Discrete Disclination Dynamics in comparison to Discrete Dislocation Dynamics
Steffen Brinckmann (Max-Planck Institut Düsseldorf), Benjamin Reinholz (), Alexander Hartmaier (ICAMS, Ruhr-University Bochum), Peter Mullner (Boise State University)
Discrete Dislocation Plasticity
Tue 2:40 - 4:00
RI Hall 108
Magnetic shape memory alloys (MSMA) have a large potential for actuators and sensors. The shape memory transition relies on a diffusion-less phase transition between different low-temperature martensite variants. Achieving a high magnetic field induced strain requires an efficient microstructure and a thorough understanding of the mechanisms. Discrete Dislocation Dynamics is an established computational method in materials science. This contribution focuses on a micromechanical Discrete Disclination Dynamics model of phase variant evolution in MSMA. Disclinations and dislocations share many similarities.
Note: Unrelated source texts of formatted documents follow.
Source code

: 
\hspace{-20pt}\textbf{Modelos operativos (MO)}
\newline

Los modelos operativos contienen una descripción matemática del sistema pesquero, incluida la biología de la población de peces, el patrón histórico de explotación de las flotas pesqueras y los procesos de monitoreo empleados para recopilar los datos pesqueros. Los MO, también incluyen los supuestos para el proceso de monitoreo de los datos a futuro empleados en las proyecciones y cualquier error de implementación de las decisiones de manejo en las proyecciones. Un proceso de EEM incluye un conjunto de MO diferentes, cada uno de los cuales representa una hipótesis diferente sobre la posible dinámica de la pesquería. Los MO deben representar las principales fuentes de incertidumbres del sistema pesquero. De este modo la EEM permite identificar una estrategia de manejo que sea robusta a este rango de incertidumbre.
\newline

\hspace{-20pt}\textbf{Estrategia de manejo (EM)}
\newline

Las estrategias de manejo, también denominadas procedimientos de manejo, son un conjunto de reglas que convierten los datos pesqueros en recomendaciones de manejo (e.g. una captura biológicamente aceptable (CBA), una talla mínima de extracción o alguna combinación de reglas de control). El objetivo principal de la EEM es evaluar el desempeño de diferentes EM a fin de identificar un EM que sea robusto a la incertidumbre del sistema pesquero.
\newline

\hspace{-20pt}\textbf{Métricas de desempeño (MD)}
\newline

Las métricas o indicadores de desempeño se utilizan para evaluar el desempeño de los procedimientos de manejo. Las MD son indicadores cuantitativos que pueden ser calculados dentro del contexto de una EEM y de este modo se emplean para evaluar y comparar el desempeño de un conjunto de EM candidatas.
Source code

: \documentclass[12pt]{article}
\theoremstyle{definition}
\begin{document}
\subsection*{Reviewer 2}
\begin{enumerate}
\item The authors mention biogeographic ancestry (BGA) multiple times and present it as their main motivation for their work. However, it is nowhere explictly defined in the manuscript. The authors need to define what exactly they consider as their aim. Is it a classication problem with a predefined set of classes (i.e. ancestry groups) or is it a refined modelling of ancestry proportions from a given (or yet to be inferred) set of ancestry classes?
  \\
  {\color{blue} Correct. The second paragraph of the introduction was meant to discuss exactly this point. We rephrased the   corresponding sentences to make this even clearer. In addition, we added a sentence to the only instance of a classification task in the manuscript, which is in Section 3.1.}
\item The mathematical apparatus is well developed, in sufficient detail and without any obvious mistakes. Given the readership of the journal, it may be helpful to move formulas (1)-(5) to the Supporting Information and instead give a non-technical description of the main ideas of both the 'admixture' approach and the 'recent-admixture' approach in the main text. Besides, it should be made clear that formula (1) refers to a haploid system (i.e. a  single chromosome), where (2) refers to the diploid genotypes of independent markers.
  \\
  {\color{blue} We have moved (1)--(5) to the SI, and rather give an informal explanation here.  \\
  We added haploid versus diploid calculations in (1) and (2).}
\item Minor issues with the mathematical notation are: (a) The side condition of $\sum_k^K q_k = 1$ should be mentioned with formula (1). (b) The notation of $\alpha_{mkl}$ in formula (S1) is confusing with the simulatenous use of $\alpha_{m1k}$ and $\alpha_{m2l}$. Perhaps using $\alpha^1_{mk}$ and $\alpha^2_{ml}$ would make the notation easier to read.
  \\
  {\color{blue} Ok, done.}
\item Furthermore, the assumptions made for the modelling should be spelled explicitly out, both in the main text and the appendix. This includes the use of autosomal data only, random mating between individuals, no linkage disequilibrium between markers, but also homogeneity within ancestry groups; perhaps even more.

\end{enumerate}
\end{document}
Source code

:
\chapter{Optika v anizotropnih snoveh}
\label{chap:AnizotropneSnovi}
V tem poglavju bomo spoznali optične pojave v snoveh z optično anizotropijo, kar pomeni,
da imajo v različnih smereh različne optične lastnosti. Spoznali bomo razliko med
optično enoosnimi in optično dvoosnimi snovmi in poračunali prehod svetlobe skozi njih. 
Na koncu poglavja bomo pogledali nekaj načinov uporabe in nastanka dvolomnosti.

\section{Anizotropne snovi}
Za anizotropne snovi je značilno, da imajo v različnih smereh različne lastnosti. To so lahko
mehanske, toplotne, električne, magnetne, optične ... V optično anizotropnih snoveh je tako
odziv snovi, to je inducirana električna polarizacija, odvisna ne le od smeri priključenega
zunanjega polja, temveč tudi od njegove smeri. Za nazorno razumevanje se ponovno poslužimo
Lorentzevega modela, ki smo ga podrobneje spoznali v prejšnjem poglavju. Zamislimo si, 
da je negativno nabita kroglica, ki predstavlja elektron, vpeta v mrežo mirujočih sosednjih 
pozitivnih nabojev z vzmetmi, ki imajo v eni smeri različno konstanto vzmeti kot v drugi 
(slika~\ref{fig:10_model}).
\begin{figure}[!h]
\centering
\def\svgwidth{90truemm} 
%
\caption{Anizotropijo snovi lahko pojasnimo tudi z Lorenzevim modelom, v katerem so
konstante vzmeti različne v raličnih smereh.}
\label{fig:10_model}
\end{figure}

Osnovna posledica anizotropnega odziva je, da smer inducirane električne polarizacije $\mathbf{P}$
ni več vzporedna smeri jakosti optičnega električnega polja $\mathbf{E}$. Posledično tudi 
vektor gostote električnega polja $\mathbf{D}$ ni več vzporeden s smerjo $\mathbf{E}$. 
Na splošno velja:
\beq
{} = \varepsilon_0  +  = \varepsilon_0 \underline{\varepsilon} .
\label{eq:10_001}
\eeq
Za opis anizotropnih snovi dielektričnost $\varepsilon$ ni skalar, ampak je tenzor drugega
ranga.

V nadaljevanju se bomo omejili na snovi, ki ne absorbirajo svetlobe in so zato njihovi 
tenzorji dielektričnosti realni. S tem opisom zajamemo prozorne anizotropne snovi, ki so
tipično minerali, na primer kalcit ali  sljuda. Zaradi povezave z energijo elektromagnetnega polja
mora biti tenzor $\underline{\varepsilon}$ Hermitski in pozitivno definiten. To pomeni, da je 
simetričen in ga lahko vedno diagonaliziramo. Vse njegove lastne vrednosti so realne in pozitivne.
Both entities can be described in two-dimensions by point objects that move in space and analytical expressions exist for stresses and displacements in infinite space for both objects. Moreover, the magnitude of both entities is characterized by a vector. The present presentation gives the theoretical background to disclination dynamics, the comparison of dislocations and disclinations, and this contribution introduces an analytical-numerical framework to eliminate the artificial stresses in quasi-periodic microstructures. Moreover, that approach can be used to study a wide variety of boundary conditions and for arbitrary shaped domains.